| Problem details |
Retype each entry verbatim. Do not include the images.

-- Opening Marker --

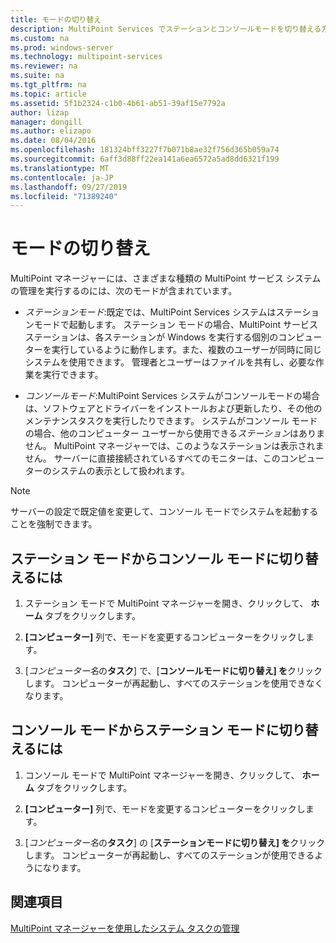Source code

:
 ```yaml
---
title: モードの切り替え
description: MultiPoint Services でステーションとコンソールモードを切り替える方法について説明します。
ms.custom: na
ms.prod: windows-server
ms.technology: multipoint-services
ms.reviewer: na
ms.suite: na
ms.tgt_pltfrm: na
ms.topic: article
ms.assetid: 5f1b2324-c1b0-4b61-ab51-39af15e7792a
author: lizap
manager: dongill
ms.author: elizapo
ms.date: 08/04/2016
ms.openlocfilehash: 181324bff3227f7b071b8ae32f756d365b059a74
ms.sourcegitcommit: 6aff3d88ff22ea141a6ea6572a5ad8dd6321f199
ms.translationtype: MT
ms.contentlocale: ja-JP
ms.lasthandoff: 09/27/2019
ms.locfileid: "71389240"
---
```

# <a name="switch-between-modes"></a>モードの切り替え
MultiPoint マネージャーには、さまざまな種類の MultiPoint サービス システムの管理を実行するのには、次のモードが含まれています。  
  
-   *ステーションモード*:既定では、MultiPoint Services システムはステーションモードで起動します。 ステーション モードの場合、MultiPoint サービス ステーションは、各ステーションが Windows を実行する個別のコンピューターを実行しているように動作します。また、複数のユーザーが同時に同じシステムを使用できます。 管理者とユーザーはファイルを共有し、必要な作業を実行できます。  
  
-   *コンソールモード*:MultiPoint Services システムがコンソールモードの場合は、ソフトウェアとドライバーをインストールおよび更新したり、その他のメンテナンスタスクを実行したりできます。 システムがコンソール モードの場合、他のコンピューター ユーザーから使用できる*ステーション*はありません。 MultiPoint マネージャーでは、このようなステーションは表示されません。 サーバーに直接接続されているすべてのモニターは、このコンピューターのシステムの表示として扱われます。   
  
> [!NOTE]
> サーバーの設定で既定値を変更して、コンソール モードでシステムを起動することを強制できます。  
> ## <a name="to-switch-from-station-mode-to-console-mode"></a>ステーション モードからコンソール モードに切り替えるには  
  
1.  ステーション モードで MultiPoint マネージャーを開き、クリックして、 **ホーム**  タブをクリックします。  
  
2.  **[コンピューター]** 列で、モードを変更するコンピューターをクリックします。  
  
3.  [*コンピューター名*の**タスク**] で、[**コンソールモードに切り替え] を**クリックします。 コンピューターが再起動し、すべてのステーションを使用できなくなります。  
  
## <a name="to-switch-from-console-mode-to-station-mode"></a>コンソール モードからステーション モードに切り替えるには  
  
1.  コンソール モードで MultiPoint マネージャーを開き、クリックして、 **ホーム**  タブをクリックします。  
  
2.  **[コンピューター]** 列で、モードを変更するコンピューターをクリックします。  
  
3.  [*コンピューター名*の**タスク**] の [**ステーションモードに切り替え] を**クリックします。 コンピューターが再起動し、すべてのステーションが使用できるようになります。  
  
## <a name="see-also"></a>関連項目  
[MultiPoint マネージャーを使用したシステム タスクの管理](Manage-System-Tasks-Using-MultiPoint-Manager.md)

-- Closing Marker --

| Problem solution |
Source code

:
 ```yaml
---
title: モードの切り替え
description: MultiPoint Services でステーションとコンソールモードを切り替える方法について説明します。
ms.custom: na
ms.prod: windows-server
ms.technology: multipoint-services
ms.reviewer: na
ms.suite: na
ms.tgt_pltfrm: na
ms.topic: article
ms.assetid: 5f1b2324-c1b0-4b61-ab51-39af15e7792a
author: lizap
manager: dongill
ms.author: elizapo
ms.date: 08/04/2016
ms.openlocfilehash: 181324bff3227f7b071b8ae32f756d365b059a74
ms.sourcegitcommit: 6aff3d88ff22ea141a6ea6572a5ad8dd6321f199
ms.translationtype: MT
ms.contentlocale: ja-JP
ms.lasthandoff: 09/27/2019
ms.locfileid: "71389240"
---
```

# <a name="switch-between-modes"></a>モードの切り替え
MultiPoint マネージャーには、さまざまな種類の MultiPoint サービス システムの管理を実行するのには、次のモードが含まれています。  
  
-   *ステーションモード*:既定では、MultiPoint Services システムはステーションモードで起動します。 ステーション モードの場合、MultiPoint サービス ステーションは、各ステーションが Windows を実行する個別のコンピューターを実行しているように動作します。また、複数のユーザーが同時に同じシステムを使用できます。 管理者とユーザーはファイルを共有し、必要な作業を実行できます。  
  
-   *コンソールモード*:MultiPoint Services システムがコンソールモードの場合は、ソフトウェアとドライバーをインストールおよび更新したり、その他のメンテナンスタスクを実行したりできます。 システムがコンソール モードの場合、他のコンピューター ユーザーから使用できる*ステーション*はありません。 MultiPoint マネージャーでは、このようなステーションは表示されません。 サーバーに直接接続されているすべてのモニターは、このコンピューターのシステムの表示として扱われます。   
  
> [!NOTE]
> サーバーの設定で既定値を変更して、コンソール モードでシステムを起動することを強制できます。  
> ## <a name="to-switch-from-station-mode-to-console-mode"></a>ステーション モードからコンソール モードに切り替えるには  
  
1.  ステーション モードで MultiPoint マネージャーを開き、クリックして、 **ホーム**  タブをクリックします。  
  
2.  **[コンピューター]** 列で、モードを変更するコンピューターをクリックします。  
  
3.  [*コンピューター名*の**タスク**] で、[**コンソールモードに切り替え] を**クリックします。 コンピューターが再起動し、すべてのステーションを使用できなくなります。  
  
## <a name="to-switch-from-console-mode-to-station-mode"></a>コンソール モードからステーション モードに切り替えるには  
  
1.  コンソール モードで MultiPoint マネージャーを開き、クリックして、 **ホーム**  タブをクリックします。  
  
2.  **[コンピューター]** 列で、モードを変更するコンピューターをクリックします。  
  
3.  [*コンピューター名*の**タスク**] の [**ステーションモードに切り替え] を**クリックします。 コンピューターが再起動し、すべてのステーションが使用できるようになります。  
  
## <a name="see-also"></a>関連項目  
[MultiPoint マネージャーを使用したシステム タスクの管理](Manage-System-Tasks-Using-MultiPoint-Manager.md)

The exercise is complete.